Nous sommes résolument opposés à un tel clivage. Il nous paraît artificiel, réducteur et simpliste. Par exemple, de nombreuses ETA font coexister en leur sein des secteurs très diversifiés du point de vue des travailleurs qu’ils occupent, de leur organisation, de leurs performances économiques, etc.

Comme nous l’avons souligné plus haut, nous souhaitons au contraire développer la richesse née de la cohabitation au sein de mêmes entreprises de publics variés et complémentaires. Une solidarité interne doit exister entre les plus « forts » et les plus « faibles ».

En outre, il ne fait aucune doute que le caractère hasardeux d’un tel clivage risquerait fort de nous conduire à de très mauvaises surprises. Par exemple, tant que la notion de SFS restera entachée de telles zones de flou et associée à un tel nombre de contraintes réductrices, il ne pourra pas être question, en toute responsabilité, que certains d’entre-nous prennent le risque de quitter nos statuts d’asbl.

6. CONCLUSIONS

L’emploi des personnes handicapées est et doit rester une préoccupation citoyenne majeure.

La prise en charge de nos projets doit être transversale et ne pas concerner le seul Ministre des Affaires sociales de la Région Wallonne.

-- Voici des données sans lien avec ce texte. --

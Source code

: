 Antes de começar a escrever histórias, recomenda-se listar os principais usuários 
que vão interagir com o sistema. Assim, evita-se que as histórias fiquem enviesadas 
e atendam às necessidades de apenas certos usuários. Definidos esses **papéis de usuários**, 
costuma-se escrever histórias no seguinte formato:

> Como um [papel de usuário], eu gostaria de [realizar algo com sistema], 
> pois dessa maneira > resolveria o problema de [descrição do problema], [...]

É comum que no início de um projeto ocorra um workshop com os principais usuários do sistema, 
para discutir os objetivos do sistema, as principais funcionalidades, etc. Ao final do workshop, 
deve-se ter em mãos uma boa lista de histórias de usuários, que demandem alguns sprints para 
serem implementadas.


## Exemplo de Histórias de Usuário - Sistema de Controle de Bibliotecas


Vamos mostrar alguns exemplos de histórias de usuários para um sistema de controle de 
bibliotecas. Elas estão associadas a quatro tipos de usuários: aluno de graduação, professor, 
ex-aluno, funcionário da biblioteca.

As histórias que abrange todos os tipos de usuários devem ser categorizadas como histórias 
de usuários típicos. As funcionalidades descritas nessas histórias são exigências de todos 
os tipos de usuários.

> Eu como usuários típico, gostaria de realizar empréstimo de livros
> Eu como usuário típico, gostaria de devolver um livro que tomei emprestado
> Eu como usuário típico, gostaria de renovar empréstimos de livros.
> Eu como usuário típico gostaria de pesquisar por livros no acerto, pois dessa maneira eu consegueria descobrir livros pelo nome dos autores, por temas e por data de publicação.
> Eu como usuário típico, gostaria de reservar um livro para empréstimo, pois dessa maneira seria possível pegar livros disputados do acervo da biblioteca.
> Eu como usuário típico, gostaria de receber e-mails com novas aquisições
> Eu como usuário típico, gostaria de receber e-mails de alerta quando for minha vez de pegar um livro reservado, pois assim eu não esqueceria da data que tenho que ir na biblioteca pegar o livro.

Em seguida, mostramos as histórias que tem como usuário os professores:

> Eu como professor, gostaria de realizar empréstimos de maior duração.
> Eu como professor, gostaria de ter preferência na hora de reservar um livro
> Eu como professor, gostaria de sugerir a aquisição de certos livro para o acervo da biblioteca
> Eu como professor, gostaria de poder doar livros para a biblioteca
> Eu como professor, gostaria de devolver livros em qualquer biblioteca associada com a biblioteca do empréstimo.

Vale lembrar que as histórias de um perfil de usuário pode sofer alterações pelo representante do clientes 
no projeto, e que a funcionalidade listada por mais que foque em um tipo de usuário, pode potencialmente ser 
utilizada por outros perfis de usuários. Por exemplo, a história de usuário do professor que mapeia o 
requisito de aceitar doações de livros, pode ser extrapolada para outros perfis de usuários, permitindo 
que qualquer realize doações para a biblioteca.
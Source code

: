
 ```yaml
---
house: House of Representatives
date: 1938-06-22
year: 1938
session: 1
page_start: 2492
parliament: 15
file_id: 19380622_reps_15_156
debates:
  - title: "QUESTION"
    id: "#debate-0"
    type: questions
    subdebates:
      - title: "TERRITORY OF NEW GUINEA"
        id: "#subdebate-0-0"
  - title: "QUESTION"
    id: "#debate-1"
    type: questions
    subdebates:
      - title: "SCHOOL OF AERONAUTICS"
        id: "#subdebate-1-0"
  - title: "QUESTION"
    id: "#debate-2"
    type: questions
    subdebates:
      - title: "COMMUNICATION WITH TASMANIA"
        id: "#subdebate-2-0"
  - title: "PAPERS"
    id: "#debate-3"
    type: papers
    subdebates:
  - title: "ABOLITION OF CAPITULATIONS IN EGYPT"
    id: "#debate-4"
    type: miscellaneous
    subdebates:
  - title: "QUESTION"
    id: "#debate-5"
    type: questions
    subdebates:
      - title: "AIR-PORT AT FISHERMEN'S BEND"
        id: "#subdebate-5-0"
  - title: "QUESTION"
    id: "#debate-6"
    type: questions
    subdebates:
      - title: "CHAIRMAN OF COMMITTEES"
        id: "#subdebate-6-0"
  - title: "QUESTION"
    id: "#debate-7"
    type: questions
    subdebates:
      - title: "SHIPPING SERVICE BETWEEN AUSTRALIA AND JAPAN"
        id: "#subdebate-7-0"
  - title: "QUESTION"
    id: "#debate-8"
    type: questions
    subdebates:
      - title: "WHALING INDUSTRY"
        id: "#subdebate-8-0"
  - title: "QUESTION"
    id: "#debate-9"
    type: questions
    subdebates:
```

Le travailleur handicapé (qu’il soit dans le circuit ordinaire ou dans le circuit adapté) est un travailleur à part entière et doit, comme les autres travailleurs, faire partie du champ de préoccupations des Ministres de l’Emploi régional et fédéral, et ce tant en matière d’emploi que de formation.

Les entreprises qui emploient des personnes handicapées sont des entreprises comme les autres et doivent pouvoir bénéficier des aides économiques fédérales et régionales.